Assignment => Reproduce the entries shown below only from the line with "<li>Utilização de composition API</li>" down to the line with "<li>Remoção de itens", keeping both end lines and copying each one exactly.
------
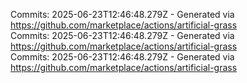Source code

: Commits: 2025-06-23T12:46:48.279Z - Generated via https://github.com/marketplace/actions/artificial-grass
<br>
Commits: 2025-06-23T12:46:48.279Z - Generated via https://github.com/marketplace/actions/artificial-grass
<br>
Commits: 2025-06-23T12:46:48.279Z - Generated via https://github.com/marketplace/actions/artificial-grass
<br>
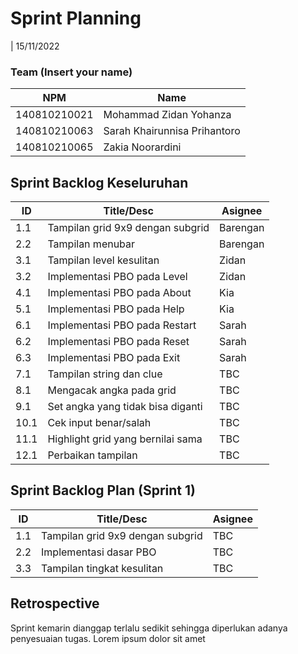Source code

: # Sprint Planning 
| 15/11/2022

### Team (Insert your name)
| NPM           | Name                          |
| ------------- |-------------------------------|
| 140810210021  | Mohammad Zidan Yohanza        |
| 140810210063  | Sarah Khairunnisa Prihantoro  |
| 140810210065  | Zakia Noorardini              |

## Sprint Backlog Keseluruhan 
| ID   | Title/Desc                        | Asignee | 
| ---- | --------------------------------- | ------- | 
| 1.1  | Tampilan grid 9x9 dengan subgrid  | Barengan| 
| 2.2  | Tampilan menubar                  | Barengan| 
| 3.1  | Tampilan level kesulitan          | Zidan   | 
| 3.2  | Implementasi PBO pada Level       | Zidan   | 
| 4.1  | Implementasi PBO pada About       | Kia     |
| 5.1  | Implementasi PBO pada Help        | Kia     |
| 6.1  | Implementasi PBO pada Restart     | Sarah   |
| 6.2  | Implementasi PBO pada Reset       | Sarah   |
| 6.3  | Implementasi PBO pada Exit        | Sarah   |
| 7.1  | Tampilan string dan clue          | TBC     |
| 8.1  | Mengacak angka pada grid          | TBC     |
| 9.1  | Set angka yang tidak bisa diganti | TBC     |
| 10.1 | Cek input benar/salah             | TBC     |
| 11.1 | Highlight grid yang bernilai sama | TBC     |
| 12.1 | Perbaikan tampilan                | TBC     |

## Sprint Backlog Plan (Sprint 1)
| ID    | Title/Desc                        | Asignee | 
| ----- | --------------------------------- | ------- | 
| 1.1   | Tampilan grid 9x9 dengan subgrid  | TBC     | 
| 2.2   | Implementasi dasar PBO            | TBC     | 
| 3.3   | Tampilan tingkat kesulitan        | TBC     |

## Retrospective 

Sprint kemarin dianggap terlalu sedikit sehingga diperlukan adanya penyesuaian tugas. Lorem ipsum dolor sit amet
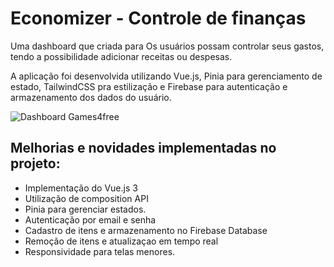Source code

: <h1>Economizer - Controle de finanças </h1>
  
<p>Uma dashboard que criada para Os usuários possam controlar seus gastos, tendo a possibilidade adicionar receitas ou despesas.</p>
<p>A aplicação foi desenvolvida utilizando Vue.js, Pinia para gerenciamento de estado, TailwindCSS pra estilização e Firebase para autenticação e armazenamento dos dados do usuário. </p> 

![Dashboard Games4free](preview.gif)

<h2>Melhorias e novidades implementadas no projeto: </h2>

<ul>
  <li>Implementação do Vue.js 3</li>
  <li>Utilização de composition API</li>
  <liUso de vue-router para navegação.</li>
  <li>Pinia para gerenciar estados.</li>
  <li>Autenticação por email e senha</li>
  <li>Cadastro de itens e armazenamento no Firebase Database</li>
  <li>Remoção de itens e atualizaçao em tempo real</li>
  <li>Responsividade para telas menores.</li>
</ul>
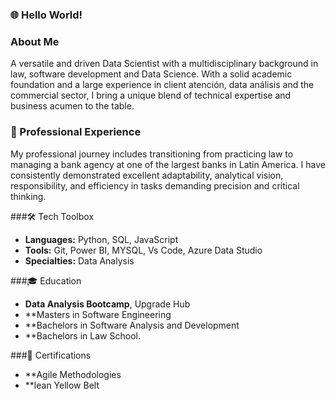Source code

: ### 🌐 Hello World!

### About Me 
A versatile and driven Data Scientist with a multidisciplinary background in law, software development and Data Science. With a solid academic foundation and a large experience in client atención, data análisis and the commercial sector, I bring a unique blend of technical expertise and business acumen to the table.

### 💼 Professional Experience
My professional journey includes transitioning from practicing law to managing a bank agency at one of the largest banks in Latin America. I have consistently demonstrated excellent adaptability, analytical vision, responsibility, and efficiency in tasks demanding precision and critical thinking.

###🛠️ Tech Toolbox 
- **Languages:** Python, SQL, JavaScript
- **Tools:** Git, Power BI, MYSQL, Vs Code, Azure Data Studio
- **Specialties:** Data Analysis

###🎓 Education 
- **Data Analysis Bootcamp**, Upgrade Hub
- **Masters in Software Engineering
- **Bachelors in Software Analysis and Development
- **Bachelors in Law School.

###📜 Certifications 
- **Agile Methodologies
- **lean Yellow Belt
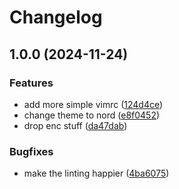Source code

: # Changelog

## 1.0.0 (2024-11-24)


### Features

* add more simple vimrc ([124d4ce](https://github.com/tboerger/homeshick-vim/commit/124d4cef6f894abe4d26c012670fbd7cebfc0baf))
* change theme to nord ([e8f0452](https://github.com/tboerger/homeshick-vim/commit/e8f04524d19dc30e4befce0502824c446167bb5e))
* drop enc stuff ([da47dab](https://github.com/tboerger/homeshick-vim/commit/da47dabf9a1c4beede1a9f156408558ab05a30e7))


### Bugfixes

* make the linting happier ([4ba6075](https://github.com/tboerger/homeshick-vim/commit/4ba6075de61da4600798cce3383196bd0f166859))
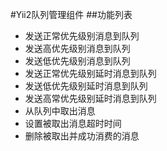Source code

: #Yii2队列管理组件
##功能列表
* 发送正常优先级别消息到队列
* 发送高优先级别消息到队列
* 发送低优先级别消息到队列
* 发送正常优先级别延时消息到队列
* 发送低优先级别延时消息到队列
* 发送高常优先级别延时消息到队列
* 从队列中取出消息
* 设置被取出消息超时时间
* 删除被取出并成功消费的消息

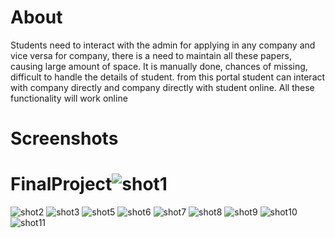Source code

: # About 
Students need to interact with the admin for applying in any company and vice versa 
for company, there is a need to maintain all these papers, causing large amount of 
space. It is manually done, chances of missing, difficult to handle the details of 
student. from this portal student can interact with company directly and company 
directly with student online. All these functionality will work online
# Screenshots

# FinalProject![shot1](https://github.com/chesthagautam/FinalProject/assets/67582265/f36c84b7-a377-4c9f-9d43-a3222acf0a3f)
![shot2](https://github.com/chesthagautam/FinalProject/assets/67582265/c532210c-67c4-4877-9d64-28466078b0a4)
![shot3](https://github.com/chesthagautam/FinalProject/assets/67582265/81c71280-e41a-421a-8667-a001be6a5325)
![shot5](https://github.com/chesthagautam/FinalProject/assets/67582265/7f326209-f892-42fb-943a-08b15ca679a9)
![shot6](https://github.com/chesthagautam/FinalProject/assets/67582265/91fe47bc-2bb3-4a63-88b5-625c4bfd4f2c)
![shot7](https://github.com/chesthagautam/FinalProject/assets/67582265/e7f09473-05aa-4070-a181-e9fc7bb1da35)
![shot8](https://github.com/chesthagautam/FinalProject/assets/67582265/a9b266f7-b237-4106-b861-d579b9f22339)
![shot9](https://github.com/chesthagautam/FinalProject/assets/67582265/5d67820a-0c24-413c-9f3d-b733ceeb4587)
![shot10](https://github.com/chesthagautam/FinalProject/assets/67582265/00da3b85-5e53-4b5b-9f0a-08116a4ac424)
![shot11](https://github.com/chesthagautam/FinalProject/assets/67582265/f7ae3656-ce68-4c7e-ad34-5503e0ff50b7)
------
Written answer =>
  <li>Utilização de composition API</li>
  <liUso de vue-router para navegação.</li>
  <li>Pinia para gerenciar estados.</li>
  <li>Autenticação por email e senha</li>
  <li>Cadastro de itens e armazenamento no Firebase Database</li>
  <li>Remoção de itens e atualizaçao em tempo real</li>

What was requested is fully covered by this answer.